There's not a lot of new things to share right now. Life is moving along! Actually, I'm feeling pretty good, now that I stop and think about it. This would likely be due to:
1) Eating better (with the goal to lose weight)
2) Getting enough sleep
3) Starting an exercise program
4) Re-starting antibiotics at the beginning of January
I sure had developed some BAD habits in the fall, and now I'm trying to break them. I think I've FINALLY gotten it through my head that I need a multi-pronged approach to keeping this Lyme in check. Honestly, if you think you can just stop the antibiotics when you feel well, but slip into your old habits of eating refined sugar and Cheetos, and staying up until 1:00 a.m., then you are likely to have a rude awakening......like I did.
Exercise has been good, but I'm sore! I'm trying to pace myself, and listen to my body so that I give it ample time to recover from a workout before going to the gym again. I aim to work out 3 times per week. I have to keep reminding myself of ALL of the benefits of exercise, besides weight loss. It boosts the immune system, helps with lymph drainage, gets those antibiotics pumping through the body better, improves sleep, and boosts the mood. I'm also so amazed and grateful every time I work out, when I think back to how terribly weak I was in early 2011. As I've stated before, when I was really ill with Lyme, washing and drying my hair was exhausting! Now, I can do the treadmill for 30 minutes followed by 20 minutes of strength training. Quite the miracle!
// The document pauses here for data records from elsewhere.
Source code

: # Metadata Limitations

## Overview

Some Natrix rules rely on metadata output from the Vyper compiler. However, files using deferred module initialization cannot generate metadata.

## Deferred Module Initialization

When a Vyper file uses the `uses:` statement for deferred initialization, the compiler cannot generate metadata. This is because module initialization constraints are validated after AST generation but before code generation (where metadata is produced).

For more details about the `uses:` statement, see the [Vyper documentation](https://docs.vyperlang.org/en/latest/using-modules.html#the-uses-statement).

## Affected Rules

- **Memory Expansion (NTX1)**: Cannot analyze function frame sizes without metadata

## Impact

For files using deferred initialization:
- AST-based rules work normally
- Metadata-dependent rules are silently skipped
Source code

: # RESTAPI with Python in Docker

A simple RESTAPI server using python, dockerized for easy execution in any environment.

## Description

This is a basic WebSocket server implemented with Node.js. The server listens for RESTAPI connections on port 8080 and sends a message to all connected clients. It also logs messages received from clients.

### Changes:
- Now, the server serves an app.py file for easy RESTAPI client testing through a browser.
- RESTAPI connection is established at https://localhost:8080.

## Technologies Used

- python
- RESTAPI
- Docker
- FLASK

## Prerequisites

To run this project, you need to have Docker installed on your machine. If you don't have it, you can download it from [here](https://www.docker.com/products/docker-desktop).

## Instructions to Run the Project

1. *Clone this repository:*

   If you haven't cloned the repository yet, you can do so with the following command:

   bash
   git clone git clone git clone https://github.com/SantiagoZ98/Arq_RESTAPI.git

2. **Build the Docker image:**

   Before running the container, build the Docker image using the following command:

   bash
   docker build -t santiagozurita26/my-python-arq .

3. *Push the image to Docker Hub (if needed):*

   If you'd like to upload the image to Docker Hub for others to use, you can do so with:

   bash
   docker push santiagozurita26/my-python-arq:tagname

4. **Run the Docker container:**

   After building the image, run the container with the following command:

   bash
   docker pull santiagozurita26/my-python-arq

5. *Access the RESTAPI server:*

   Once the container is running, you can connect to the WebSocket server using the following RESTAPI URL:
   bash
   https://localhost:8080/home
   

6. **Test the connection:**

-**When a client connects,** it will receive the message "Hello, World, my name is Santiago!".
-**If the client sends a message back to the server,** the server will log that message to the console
In the food department, my naturopath says that it takes 21 days to break the sugar habit. OK, I'm on Day 4, and I've already blown it. But I'm learning that healthy eating is not just a day to day goal, but sometimes an hour to hour goal. If I blow it one hour, I need to get right back on that wagon and carry on. Sugar is SO bad for Lyme disease. It suppresses the immune system, which is the exact opposite to what you're hoping to do. It also feeds yeast, and the last thing you need in addition to your Lyme is a systemic yeast infection. I'm trying to use stevia and xylitol in place of sugar. I can't say that I'm thrilled with stevia in my coffee, but I'll put up with it, or maybe learn to drink it with cream only. I've also got some recipes for treats made with xylitol, so when I allow myself to indulge, at least I won't be feeding the yeast in my intestines.
I recently purchased the book Wheat Belly Cookbook. If you haven't read Wheat Belly, I really encourage you to. And if you feel like jumping on board (and frankly, I don't know how anyone wouldn't want to after reading that) then the Wheat Belly Cookbook is a fantastic companion to the original. Dr. William Davis, a cardiologist, explains why the genetically modified wheat we grow today is so bad for our bodies, how it elevates the blood sugar, and produces fat storage from the resulting insulin spike. And in addition to that, inflammation occurs all over the body and manifests itself in various ways, depending on the person. All I can say is....it is a very, very convicting book! And it will scare the living daylights out of you if you LOVE your pastas and breads!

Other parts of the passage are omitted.